Cronje, who’s based in South Africa, used to review code for news outlet CryptoBriefing. He started work on iEarn on January 26, 2020, and has now released it fully into the DeFi cyberspace. The protocol is now completely decentralized and can survive indefinitely without Cronje’s input. And he’s fine with that.

“It was lots of fun before iEarn became big,” he told Decrypt. But when there were a few million dollars in the contract, “I hated it. Because all of a sudden everything was my fault.”

“I’m a one man team, I don’t have funding, I don’t have support, I’m not charging fees or making any revenue, I can’t do customer support 24/7, how am I supposed to operate?” wrote Cronje.

It’s not hard to see why community members want clear communication. In February, someone exploited DeFi protocols Synthetix and bZx to issue themselves flash loans to take home close to $1 million. Even huge DeFi projects, like MakerDAO, are open about major vulnerabilities that keep user funds in the lurch. But this quest for knowledge quickly became abuse.

“No matter what you do, they will be unhappy, and they will make a point of telling you so,” he wrote of his critics, who are “constantly looking for any bit of information to pick you apart.”

The DeFi community looks in the mirror

One such individual regretted being part of the swarm of attacks.
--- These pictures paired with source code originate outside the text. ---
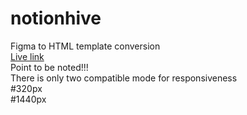 # notionhive
Figma to HTML template conversion    <br>
<a href="https://project.rafalotech.com/notion-hive/" target="_blank">Live link</a>  
Point to be noted!!!  
There is only two compatible mode for responsiveness  
#320px  
#1440px  

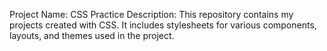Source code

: Project Name: CSS Practice
Description:
This repository contains my projects created with CSS. It includes stylesheets for various components, layouts, and themes used in the project.
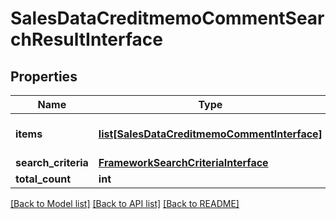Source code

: # SalesDataCreditmemoCommentSearchResultInterface

## Properties
Name | Type | Description | Notes
------------ | ------------- | ------------- | -------------
**items** | [**list[SalesDataCreditmemoCommentInterface]**](SalesDataCreditmemoCommentInterface.md) | Array of collection items. | 
**search_criteria** | [**FrameworkSearchCriteriaInterface**](FrameworkSearchCriteriaInterface.md) |  | 
**total_count** | **int** | Total count. | 

[[Back to Model list]](../README.md#documentation-for-models) [[Back to API list]](../README.md#documentation-for-api-endpoints) [[Back to README]](../README.md)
Taylor Monahan, CEO and Founder of MyCrypto, who tweeted critically about iEarn, apologised for her actions in tweets and a medium post

“I think I can do a better job at calling attention to issues without being cruel to individuals, especially seeing as I was often the target of personal attacks when I was one-man-showing [MyEtherWallet] support and I know how much it hurts,” she told Decrypt

But at the same time, she’s conflicted. Extreme voices are important to cut through the DeFi hype, she said, which can gloss over the risks experimental DeFi projects can pose to their customers. “I suspect if more people were talking about risks and being careful across the board, we would see less extreme voices,” she said.
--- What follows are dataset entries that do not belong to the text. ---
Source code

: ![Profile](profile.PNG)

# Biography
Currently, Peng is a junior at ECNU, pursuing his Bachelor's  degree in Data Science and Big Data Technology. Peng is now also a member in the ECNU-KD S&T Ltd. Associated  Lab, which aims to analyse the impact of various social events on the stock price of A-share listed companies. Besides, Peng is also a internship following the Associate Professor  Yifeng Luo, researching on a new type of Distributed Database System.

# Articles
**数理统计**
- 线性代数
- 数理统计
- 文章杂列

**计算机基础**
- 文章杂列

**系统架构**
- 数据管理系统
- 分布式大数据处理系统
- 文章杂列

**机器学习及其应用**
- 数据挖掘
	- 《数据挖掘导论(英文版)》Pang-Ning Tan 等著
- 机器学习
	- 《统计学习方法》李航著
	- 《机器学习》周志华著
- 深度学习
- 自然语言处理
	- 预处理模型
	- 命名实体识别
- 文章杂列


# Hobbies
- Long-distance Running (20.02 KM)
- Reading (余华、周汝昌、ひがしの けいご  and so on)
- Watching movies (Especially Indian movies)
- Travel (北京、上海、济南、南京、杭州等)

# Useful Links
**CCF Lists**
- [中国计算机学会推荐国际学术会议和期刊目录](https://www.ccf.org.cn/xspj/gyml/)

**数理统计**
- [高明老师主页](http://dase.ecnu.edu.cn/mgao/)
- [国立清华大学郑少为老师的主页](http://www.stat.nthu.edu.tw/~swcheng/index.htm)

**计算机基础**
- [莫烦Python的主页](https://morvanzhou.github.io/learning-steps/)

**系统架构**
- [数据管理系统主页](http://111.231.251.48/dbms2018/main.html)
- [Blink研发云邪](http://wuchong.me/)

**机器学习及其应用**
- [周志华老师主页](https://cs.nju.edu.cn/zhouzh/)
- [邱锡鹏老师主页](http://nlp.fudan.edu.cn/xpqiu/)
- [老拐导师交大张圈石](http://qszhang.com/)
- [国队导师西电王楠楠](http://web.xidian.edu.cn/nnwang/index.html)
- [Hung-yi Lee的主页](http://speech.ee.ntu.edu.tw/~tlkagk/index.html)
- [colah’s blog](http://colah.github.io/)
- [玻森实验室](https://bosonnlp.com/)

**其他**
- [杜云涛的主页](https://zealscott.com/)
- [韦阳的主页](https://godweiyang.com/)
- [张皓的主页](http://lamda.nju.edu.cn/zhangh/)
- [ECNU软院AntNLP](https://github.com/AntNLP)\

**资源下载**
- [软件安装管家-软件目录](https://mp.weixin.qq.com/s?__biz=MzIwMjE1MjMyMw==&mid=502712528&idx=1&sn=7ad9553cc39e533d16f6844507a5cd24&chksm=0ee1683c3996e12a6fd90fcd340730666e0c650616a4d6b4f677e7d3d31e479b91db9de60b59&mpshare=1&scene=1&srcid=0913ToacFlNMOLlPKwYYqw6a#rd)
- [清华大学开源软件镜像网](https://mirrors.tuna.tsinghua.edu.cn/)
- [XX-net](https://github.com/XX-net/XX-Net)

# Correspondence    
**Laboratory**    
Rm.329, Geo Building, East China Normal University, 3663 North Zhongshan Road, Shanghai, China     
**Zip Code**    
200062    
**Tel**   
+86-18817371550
Cronje dismisses apologies as “false platitudes.” In any case, “I took user funds incredibly seriously,” he said. Cronje spent around $51,000 of his own money developing the project, “almost all of my savings,” he added. The money spent included $36,000 on independent audits, and another $13,000 on design and branding. 

“My concern is with the process,” Cronje said. People are quick to cast doubt on projects but “not a single person offered to help me debug, or understand what happened, or [offered] a lending hand,” he said, adding, “Where does the accountability lie?”